The magnitude of the centripetal force on an object of mass m moving at tangential
speed v along a path with radius of curvature r is:
F = ma_{c} = mv^{2}/r
The acceleration, a_{c} is directed towards the center because the object
is continually changing its direction as it moves around the circle.
Proof:
S = rcosθi + rsinθj
d^{2}S/dt^{2} = rcosθ(d^{2}θ/dt^{2})i + rsinθ(d^{2}θ/dt^{2})j
= ω^{2}(rcosθi + rsinθj)
= rω^{2} since |rcosθi + rsinθj| = √(r^{2}cos^{2}θ + r^{2}sin^{2}θ) = r
= v^{2}/r since v =S/t = rθ/t = rω
Example 1.
Consider a rollercoater:
At A: PE = mgh and KE = 0
At B: PE = 0 and KE = (1/2)mv^{2}
At C: mv^{2}/R = mg
∴ v^{2} = Rg
Also,
(1/2)mv^{2} = mg(h - 2R)
substituting we get,
R/2 = h - 2R
∴ h > 2.5R for the car to stay on the track.
Example 2.
Conical pendulum:
Vertical component: Tcosθ = mg
∴ T = mg/cosθ
Horizontal component: Tsinθ = mv^{2}/r
Substituting for T gives,
mgsinθ/cosθ = mv^{2}/r
∴ v = √(rgtanθ)
= r√(g/h)
Now v = 2πr/t
∴ t = T = 2π√(h/g) = 2π√(Lcosθ/g)
for small θ, cosθ = 1 and the T is the same for the simple pendulum.

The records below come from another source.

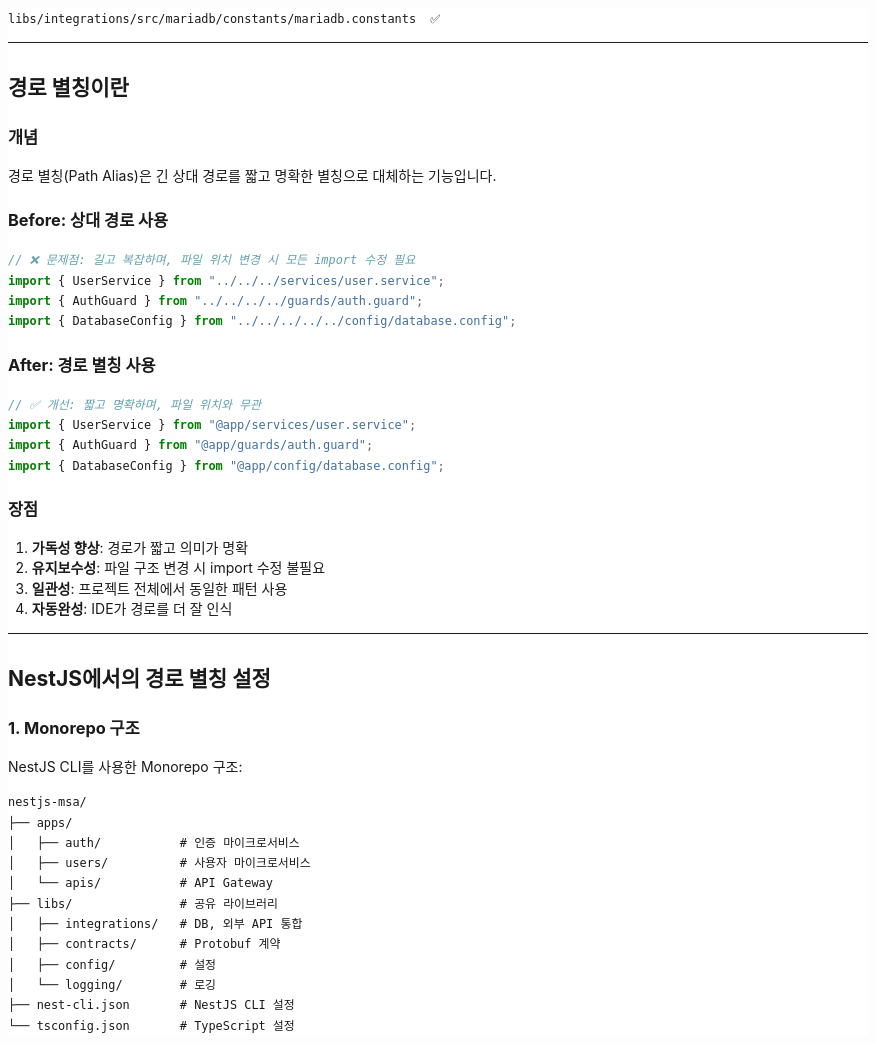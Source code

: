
 ```
libs/integrations/src/mariadb/constants/mariadb.constants  ✅
```

---

## 경로 별칭이란

### 개념

경로 별칭(Path Alias)은 긴 상대 경로를 짧고 명확한 별칭으로 대체하는 기능입니다.

### Before: 상대 경로 사용

```typescript
// ❌ 문제점: 길고 복잡하며, 파일 위치 변경 시 모든 import 수정 필요
import { UserService } from "../../../services/user.service";
import { AuthGuard } from "../../../../guards/auth.guard";
import { DatabaseConfig } from "../../../../../config/database.config";
```

### After: 경로 별칭 사용

```typescript
// ✅ 개선: 짧고 명확하며, 파일 위치와 무관
import { UserService } from "@app/services/user.service";
import { AuthGuard } from "@app/guards/auth.guard";
import { DatabaseConfig } from "@app/config/database.config";
```

### 장점

1. **가독성 향상**: 경로가 짧고 의미가 명확
2. **유지보수성**: 파일 구조 변경 시 import 수정 불필요
3. **일관성**: 프로젝트 전체에서 동일한 패턴 사용
4. **자동완성**: IDE가 경로를 더 잘 인식

---

## NestJS에서의 경로 별칭 설정

### 1. Monorepo 구조

NestJS CLI를 사용한 Monorepo 구조:

```
nestjs-msa/
├── apps/
│   ├── auth/           # 인증 마이크로서비스
│   ├── users/          # 사용자 마이크로서비스
│   └── apis/           # API Gateway
├── libs/               # 공유 라이브러리
│   ├── integrations/   # DB, 외부 API 통합
│   ├── contracts/      # Protobuf 계약
│   ├── config/         # 설정
│   └── logging/        # 로깅
├── nest-cli.json       # NestJS CLI 설정
└── tsconfig.json       # TypeScript 설정
```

Linear versus rotational comparison:
Linear Rotational
----- ----------
x θ
v ω (v_{tangential} = 2πr/T)
a α
x = vt θ = ωt
v = u + at ω = ω_{o} + αt
v^{2} = u^{2} + 2as ω^{2} = ω_{0}^{2} + 2αθ
s = ut + (1/2)at^{2} ω = ω_{o}t + (1/2)αt^{2}
m I
F = ma τ = Iα
p = mv L = Iω
U = Fd U = τθ
K = mv^{2}/2 K = Iω^{2}/2
W = Fd/t W = τθ/t
Moment of Inertia of point mass: I = mr^{2}
Angular Momentum: L = r x p
= mvr
= mr^{2}ω
= Iω ... (1)
Angular Velocity: ω = Δθ/Δt = (1/r)Δs/Δt = v/r = 2π/T ... (2)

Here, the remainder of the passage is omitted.